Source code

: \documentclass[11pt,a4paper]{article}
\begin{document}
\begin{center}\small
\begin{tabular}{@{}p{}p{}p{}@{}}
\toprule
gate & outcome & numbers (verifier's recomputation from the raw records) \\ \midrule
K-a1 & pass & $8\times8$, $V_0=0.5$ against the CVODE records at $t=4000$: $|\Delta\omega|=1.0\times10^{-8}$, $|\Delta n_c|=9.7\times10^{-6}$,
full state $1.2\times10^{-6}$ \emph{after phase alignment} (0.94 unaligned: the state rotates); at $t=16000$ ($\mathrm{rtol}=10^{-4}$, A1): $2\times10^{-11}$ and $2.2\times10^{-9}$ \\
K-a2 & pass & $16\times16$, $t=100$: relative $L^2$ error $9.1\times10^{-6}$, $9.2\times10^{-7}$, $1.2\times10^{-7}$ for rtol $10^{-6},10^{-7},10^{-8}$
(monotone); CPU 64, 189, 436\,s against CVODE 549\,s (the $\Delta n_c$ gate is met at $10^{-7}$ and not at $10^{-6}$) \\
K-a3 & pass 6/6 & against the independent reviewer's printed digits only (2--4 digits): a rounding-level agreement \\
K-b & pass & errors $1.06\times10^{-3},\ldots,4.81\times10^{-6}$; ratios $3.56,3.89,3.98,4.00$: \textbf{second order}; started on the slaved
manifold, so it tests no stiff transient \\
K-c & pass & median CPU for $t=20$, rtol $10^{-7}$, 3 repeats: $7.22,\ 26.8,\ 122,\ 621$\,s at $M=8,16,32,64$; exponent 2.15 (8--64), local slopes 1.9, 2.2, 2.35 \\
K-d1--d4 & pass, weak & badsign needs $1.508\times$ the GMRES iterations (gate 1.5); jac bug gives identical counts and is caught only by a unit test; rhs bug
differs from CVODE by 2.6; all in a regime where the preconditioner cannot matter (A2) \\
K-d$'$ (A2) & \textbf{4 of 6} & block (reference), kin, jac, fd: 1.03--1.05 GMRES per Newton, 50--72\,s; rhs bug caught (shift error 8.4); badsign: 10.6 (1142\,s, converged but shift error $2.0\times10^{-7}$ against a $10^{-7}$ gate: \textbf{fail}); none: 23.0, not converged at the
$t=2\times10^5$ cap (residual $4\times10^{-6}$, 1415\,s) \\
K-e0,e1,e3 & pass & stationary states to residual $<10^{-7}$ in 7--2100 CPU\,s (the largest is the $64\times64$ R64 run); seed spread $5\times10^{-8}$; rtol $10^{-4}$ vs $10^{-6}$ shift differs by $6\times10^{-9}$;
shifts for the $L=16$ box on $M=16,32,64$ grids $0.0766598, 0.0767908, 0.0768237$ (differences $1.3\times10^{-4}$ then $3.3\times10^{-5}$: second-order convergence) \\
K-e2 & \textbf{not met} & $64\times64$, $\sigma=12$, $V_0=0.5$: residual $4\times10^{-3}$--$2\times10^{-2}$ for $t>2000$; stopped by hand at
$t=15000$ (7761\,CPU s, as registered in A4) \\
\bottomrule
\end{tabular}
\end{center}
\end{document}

============

### The task
Give back, exactly as written, the stretch from the line with "(0.94 unaligned: the" through the line with "K-d1--d4 & pass, weak", and no other lines from the records above.

### Answer to this problem
full state $1.2\times10^{-6}$ \emph{after phase alignment} (0.94 unaligned: the state rotates); at $t=16000$ ($\mathrm{rtol}=10^{-4}$, A1): $2\times10^{-11}$ and $2.2\times10^{-9}$ \\
K-a2 & pass & $16\times16$, $t=100$: relative $L^2$ error $9.1\times10^{-6}$, $9.2\times10^{-7}$, $1.2\times10^{-7}$ for rtol $10^{-6},10^{-7},10^{-8}$
(monotone); CPU 64, 189, 436\,s against CVODE 549\,s (the $\Delta n_c$ gate is met at $10^{-7}$ and not at $10^{-6}$) \\
K-a3 & pass 6/6 & against the independent reviewer's printed digits only (2--4 digits): a rounding-level agreement \\
K-b & pass & errors $1.06\times10^{-3},\ldots,4.81\times10^{-6}$; ratios $3.56,3.89,3.98,4.00$: \textbf{second order}; started on the slaved
manifold, so it tests no stiff transient \\
K-c & pass & median CPU for $t=20$, rtol $10^{-7}$, 3 repeats: $7.22,\ 26.8,\ 122,\ 621$\,s at $M=8,16,32,64$; exponent 2.15 (8--64), local slopes 1.9, 2.2, 2.35 \\
K-d1--d4 & pass, weak & badsign needs $1.508\times$ the GMRES iterations (gate 1.5); jac bug gives identical counts and is caught only by a unit test; rhs bug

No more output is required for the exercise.